◆ Task statement
Reproduce the records below in their entirety, character for character.

[Dataset entries]
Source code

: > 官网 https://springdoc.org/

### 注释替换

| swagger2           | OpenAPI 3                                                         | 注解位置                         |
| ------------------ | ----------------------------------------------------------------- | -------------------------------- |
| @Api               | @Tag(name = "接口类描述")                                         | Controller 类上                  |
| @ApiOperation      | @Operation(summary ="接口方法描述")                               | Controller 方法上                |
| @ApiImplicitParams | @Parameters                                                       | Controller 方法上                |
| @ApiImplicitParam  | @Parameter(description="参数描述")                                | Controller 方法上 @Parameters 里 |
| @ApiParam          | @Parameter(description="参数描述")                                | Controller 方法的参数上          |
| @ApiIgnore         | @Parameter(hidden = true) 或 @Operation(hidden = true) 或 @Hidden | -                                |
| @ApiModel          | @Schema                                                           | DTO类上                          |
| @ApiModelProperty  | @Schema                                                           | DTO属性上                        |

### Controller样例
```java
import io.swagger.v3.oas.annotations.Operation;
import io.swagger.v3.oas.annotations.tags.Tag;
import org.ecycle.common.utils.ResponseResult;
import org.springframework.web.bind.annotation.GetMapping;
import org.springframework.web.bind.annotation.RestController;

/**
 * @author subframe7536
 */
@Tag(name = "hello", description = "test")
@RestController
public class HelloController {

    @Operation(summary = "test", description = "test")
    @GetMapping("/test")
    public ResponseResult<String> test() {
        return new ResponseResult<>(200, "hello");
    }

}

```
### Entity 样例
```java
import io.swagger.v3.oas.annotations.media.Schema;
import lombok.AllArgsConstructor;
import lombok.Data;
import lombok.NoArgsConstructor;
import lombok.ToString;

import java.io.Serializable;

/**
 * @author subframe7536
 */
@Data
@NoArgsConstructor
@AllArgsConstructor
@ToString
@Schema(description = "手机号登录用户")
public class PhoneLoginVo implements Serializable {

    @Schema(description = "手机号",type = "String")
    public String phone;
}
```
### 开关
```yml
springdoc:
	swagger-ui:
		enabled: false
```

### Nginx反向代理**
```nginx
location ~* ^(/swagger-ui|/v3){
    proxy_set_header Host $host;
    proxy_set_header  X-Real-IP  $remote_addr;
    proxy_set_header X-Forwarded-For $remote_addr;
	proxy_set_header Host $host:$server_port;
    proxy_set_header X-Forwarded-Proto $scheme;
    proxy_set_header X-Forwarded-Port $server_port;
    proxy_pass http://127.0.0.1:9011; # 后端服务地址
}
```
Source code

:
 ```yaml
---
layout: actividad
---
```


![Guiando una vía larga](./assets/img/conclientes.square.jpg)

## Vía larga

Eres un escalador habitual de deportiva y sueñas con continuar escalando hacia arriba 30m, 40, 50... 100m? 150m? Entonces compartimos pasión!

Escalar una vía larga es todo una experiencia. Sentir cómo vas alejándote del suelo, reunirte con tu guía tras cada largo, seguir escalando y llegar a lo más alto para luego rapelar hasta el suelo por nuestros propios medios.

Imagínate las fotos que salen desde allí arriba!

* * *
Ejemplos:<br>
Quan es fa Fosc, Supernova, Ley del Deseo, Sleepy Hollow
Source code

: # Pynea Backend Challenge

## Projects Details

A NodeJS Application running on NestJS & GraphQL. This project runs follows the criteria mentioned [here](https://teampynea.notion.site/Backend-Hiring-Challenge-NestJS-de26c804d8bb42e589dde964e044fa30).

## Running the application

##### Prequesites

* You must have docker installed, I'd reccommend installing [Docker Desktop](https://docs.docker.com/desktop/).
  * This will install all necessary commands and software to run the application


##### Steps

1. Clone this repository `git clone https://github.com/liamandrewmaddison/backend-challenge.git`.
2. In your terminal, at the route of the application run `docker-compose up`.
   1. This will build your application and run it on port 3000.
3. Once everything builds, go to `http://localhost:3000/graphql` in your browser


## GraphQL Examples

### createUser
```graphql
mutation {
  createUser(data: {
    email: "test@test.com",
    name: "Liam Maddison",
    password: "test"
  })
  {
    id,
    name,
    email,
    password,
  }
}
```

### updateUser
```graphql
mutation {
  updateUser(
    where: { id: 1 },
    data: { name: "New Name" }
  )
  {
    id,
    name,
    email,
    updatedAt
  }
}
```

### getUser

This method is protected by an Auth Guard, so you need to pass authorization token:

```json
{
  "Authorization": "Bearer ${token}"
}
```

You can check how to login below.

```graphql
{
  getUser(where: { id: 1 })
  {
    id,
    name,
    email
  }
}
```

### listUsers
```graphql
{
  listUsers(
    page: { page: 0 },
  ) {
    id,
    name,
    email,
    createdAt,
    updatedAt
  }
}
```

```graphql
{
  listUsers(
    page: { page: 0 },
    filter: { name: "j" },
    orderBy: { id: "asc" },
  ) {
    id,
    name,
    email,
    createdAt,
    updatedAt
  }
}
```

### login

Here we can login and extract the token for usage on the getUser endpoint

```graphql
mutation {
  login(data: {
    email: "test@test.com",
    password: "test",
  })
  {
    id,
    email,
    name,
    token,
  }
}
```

◆ Answer to this task
Source code

: > 官网 https://springdoc.org/

### 注释替换

| swagger2           | OpenAPI 3                                                         | 注解位置                         |
| ------------------ | ----------------------------------------------------------------- | -------------------------------- |
| @Api               | @Tag(name = "接口类描述")                                         | Controller 类上                  |
| @ApiOperation      | @Operation(summary ="接口方法描述")                               | Controller 方法上                |
| @ApiImplicitParams | @Parameters                                                       | Controller 方法上                |
| @ApiImplicitParam  | @Parameter(description="参数描述")                                | Controller 方法上 @Parameters 里 |
| @ApiParam          | @Parameter(description="参数描述")                                | Controller 方法的参数上          |
| @ApiIgnore         | @Parameter(hidden = true) 或 @Operation(hidden = true) 或 @Hidden | -                                |
| @ApiModel          | @Schema                                                           | DTO类上                          |
| @ApiModelProperty  | @Schema                                                           | DTO属性上                        |

### Controller样例
```java
import io.swagger.v3.oas.annotations.Operation;
import io.swagger.v3.oas.annotations.tags.Tag;
import org.ecycle.common.utils.ResponseResult;
import org.springframework.web.bind.annotation.GetMapping;
import org.springframework.web.bind.annotation.RestController;

/**
 * @author subframe7536
 */
@Tag(name = "hello", description = "test")
@RestController
public class HelloController {

    @Operation(summary = "test", description = "test")
    @GetMapping("/test")
    public ResponseResult<String> test() {
        return new ResponseResult<>(200, "hello");
    }

}

```
### Entity 样例
```java
import io.swagger.v3.oas.annotations.media.Schema;
import lombok.AllArgsConstructor;
import lombok.Data;
import lombok.NoArgsConstructor;
import lombok.ToString;

import java.io.Serializable;

/**
 * @author subframe7536
 */
@Data
@NoArgsConstructor
@AllArgsConstructor
@ToString
@Schema(description = "手机号登录用户")
public class PhoneLoginVo implements Serializable {

    @Schema(description = "手机号",type = "String")
    public String phone;
}
```
### 开关
```yml
springdoc:
	swagger-ui:
		enabled: false
```

### Nginx反向代理**
```nginx
location ~* ^(/swagger-ui|/v3){
    proxy_set_header Host $host;
    proxy_set_header  X-Real-IP  $remote_addr;
    proxy_set_header X-Forwarded-For $remote_addr;
	proxy_set_header Host $host:$server_port;
    proxy_set_header X-Forwarded-Proto $scheme;
    proxy_set_header X-Forwarded-Port $server_port;
    proxy_pass http://127.0.0.1:9011; # 后端服务地址
}
```
Source code

:
 ```yaml
---
layout: actividad
---
```


![Guiando una vía larga](./assets/img/conclientes.square.jpg)

## Vía larga

Eres un escalador habitual de deportiva y sueñas con continuar escalando hacia arriba 30m, 40, 50... 100m? 150m? Entonces compartimos pasión!

Escalar una vía larga es todo una experiencia. Sentir cómo vas alejándote del suelo, reunirte con tu guía tras cada largo, seguir escalando y llegar a lo más alto para luego rapelar hasta el suelo por nuestros propios medios.

Imagínate las fotos que salen desde allí arriba!

* * *
Ejemplos:<br>
Quan es fa Fosc, Supernova, Ley del Deseo, Sleepy Hollow
Source code

: # Pynea Backend Challenge

## Projects Details

A NodeJS Application running on NestJS & GraphQL. This project runs follows the criteria mentioned [here](https://teampynea.notion.site/Backend-Hiring-Challenge-NestJS-de26c804d8bb42e589dde964e044fa30).

## Running the application

##### Prequesites

* You must have docker installed, I'd reccommend installing [Docker Desktop](https://docs.docker.com/desktop/).
  * This will install all necessary commands and software to run the application


##### Steps

1. Clone this repository `git clone https://github.com/liamandrewmaddison/backend-challenge.git`.
2. In your terminal, at the route of the application run `docker-compose up`.
   1. This will build your application and run it on port 3000.
3. Once everything builds, go to `http://localhost:3000/graphql` in your browser


## GraphQL Examples

### createUser
```graphql
mutation {
  createUser(data: {
    email: "test@test.com",
    name: "Liam Maddison",
    password: "test"
  })
  {
    id,
    name,
    email,
    password,
  }
}
```

### updateUser
```graphql
mutation {
  updateUser(
    where: { id: 1 },
    data: { name: "New Name" }
  )
  {
    id,
    name,
    email,
    updatedAt
  }
}
```

### getUser

This method is protected by an Auth Guard, so you need to pass authorization token:

```json
{
  "Authorization": "Bearer ${token}"
}
```

You can check how to login below.

```graphql
{
  getUser(where: { id: 1 })
  {
    id,
    name,
    email
  }
}
```

### listUsers
```graphql
{
  listUsers(
    page: { page: 0 },
  ) {
    id,
    name,
    email,
    createdAt,
    updatedAt
  }
}
```

```graphql
{
  listUsers(
    page: { page: 0 },
    filter: { name: "j" },
    orderBy: { id: "asc" },
  ) {
    id,
    name,
    email,
    createdAt,
    updatedAt
  }
}
```

### login

Here we can login and extract the token for usage on the getUser endpoint

```graphql
mutation {
  login(data: {
    email: "test@test.com",
    password: "test",
  })
  {
    id,
    email,
    name,
    token,
  }
}
```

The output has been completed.